平野さんはオーナーたちにたいそう喜ばれ、翌2016年1月には2度目のイベントも開催された。
そんなビエンチャンの経験に比べれば、今回のイベントが行われた2本の通りは、店舗や住居も密集しておらず、大きな反対はなかったという。
期せずして冒頭のフランスのアートフェスティバル直後の開催となったことについては、「いい意味で日仏の違いが現れた」と感じている平野さん。
「フランスのフェスティバルは、大規模かつ華やかで話題を呼ぶものだったが、コスト的にも技術的にも、ミャンマー側が類似のイベントを自分たちで開くことはできないものだった」
「われわれは、彼らが今後、自分たちで定期的に再現し、街づくりに生かしていけるものを意識していた」と振り返る。
ヤンゴン管区のピョーミンテイン首相もこうした日本側の意図を理解し、開会のあいさつでは「このようなイベントを今後も定期的にわれわれで企画したい」と力強く発言。「ヤンゴンの魅力を改めて感じ、共に新しいヤンゴンをつくっていこう」と呼び掛けた。
ヤンゴン丸の内ストリート計画!
街づくりに地元の人々を巻き込むための仕掛けづくりは続く。
歩行者天国の開催から3カ月後の3月中旬、フォローアップのワークショップがヤンゴン市庁舎で開かれた。

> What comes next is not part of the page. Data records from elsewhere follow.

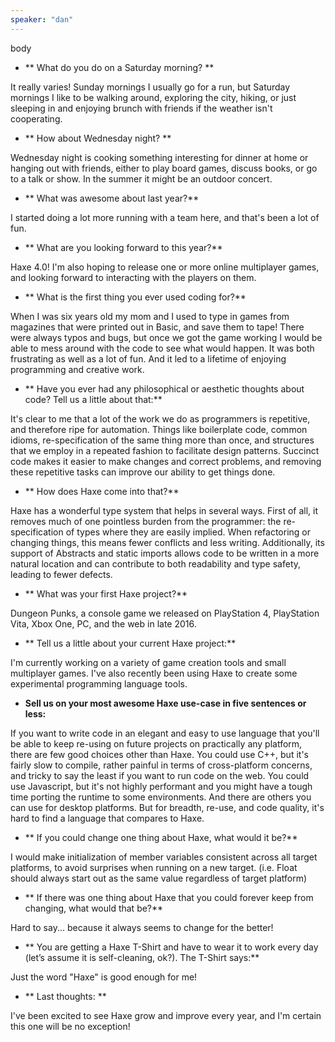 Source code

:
 ```yaml
---
speaker: "dan"
---
```


body

* ** What do you do on a Saturday morning? **

It really varies! Sunday mornings I usually go for a run, but Saturday mornings I like to be walking around, exploring the city, hiking, or just sleeping in and enjoying brunch with friends if the weather isn't cooperating.

* ** How about Wednesday night? **

Wednesday night is cooking something interesting for dinner at home or hanging out with friends, either to play board games, discuss books, or go to a talk or show. In the summer it might be an outdoor concert.

* ** What was awesome about last year?**

I started doing a lot more running with a team here, and that's been a lot of fun.

* ** What are you looking forward to this year?**

Haxe 4.0! I'm also hoping to release one or more online multiplayer games, and looking forward to interacting with the players on them.

* ** What is the first thing you ever used coding for?**

When I was six years old my mom and I used to type in games from magazines that were printed out in Basic, and save them to tape! There were always typos and bugs, but once we got the game working I would be able to mess around with the code to see what would happen. It was both frustrating as well as a lot of fun. And it led to a lifetime of enjoying programming and creative work.

* ** Have you ever had any philosophical or aesthetic thoughts about code? Tell us a little about that:**

It's clear to me that a lot of the work we do as programmers is repetitive, and therefore ripe for automation. Things like boilerplate code, common idioms, re-specification of the same thing more than once, and structures that we employ in a repeated fashion to facilitate design patterns. Succinct code makes it easier to make changes and correct problems, and removing these repetitive tasks can improve our ability to get things done.

* ** How does Haxe come into that?**

Haxe has a wonderful type system that helps in several ways. First of all, it removes much of one pointless burden from the programmer: the re-specification of types where they are easily implied. When refactoring or changing things, this means fewer conflicts and less writing. Additionally, its support of Abstracts and static imports allows code to be written in a more natural location and can contribute to both readability and type safety, leading to fewer defects.

* ** What was your first Haxe project?**

Dungeon Punks, a console game we released on PlayStation 4, PlayStation Vita, Xbox One, PC, and the web in late 2016.

* ** Tell us a little about your current Haxe project:**

I'm currently working on a variety of game creation tools and small multiplayer games. I've also recently been using Haxe to create some experimental programming language tools.

* **Sell us on your most awesome Haxe use-case in five sentences or less:**

If you want to write code in an elegant and easy to use language that you'll be able to keep re-using on future projects on practically any platform, there are few good choices other than Haxe. You could use C++, but it's fairly slow to compile, rather painful in terms of cross-platform concerns, and tricky to say the least if you want to run code on the web. You could use Javascript, but it's not highly performant and you might have a tough time porting the runtime to some environments. And there are others you can use for desktop platforms. But for breadth, re-use, and code quality, it's hard to find a language that compares to Haxe.

* ** If you could change one thing about Haxe, what would it be?**

I would make initialization of member variables consistent across all target platforms, to avoid surprises when running on a new target. (i.e. Float should always start out as the same value regardless of target platform)

* ** If there was one thing about Haxe that you could forever keep from changing, what would that be?**

Hard to say... because it always seems to change for the better!

* ** You are getting a Haxe T-Shirt and have to wear it to work every day (let’s assume it is self-cleaning, ok?). The T-Shirt says:**

Just the word "Haxe" is good enough for me!

* ** Last thoughts: **

I've been excited to see Haxe grow and improve every year, and I'm certain this one will be no exception!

在りし日のヤンゴンの街角の写真が大きなネガフィルムのように壁中に飾られた部屋に集まったのは、ダウンタウンでビジネスを営む事業家や商業施設の管理者、観光を学ぶ学生、住民、市の職員ら約40人。
一同は、観光省やホテル学校で長く勤務していたオウンチョー氏が「訪れる人々や住む人にとって望ましい街とは」について講演するのを聞いた後、グループに分かれ、この地区の将来像について議論した。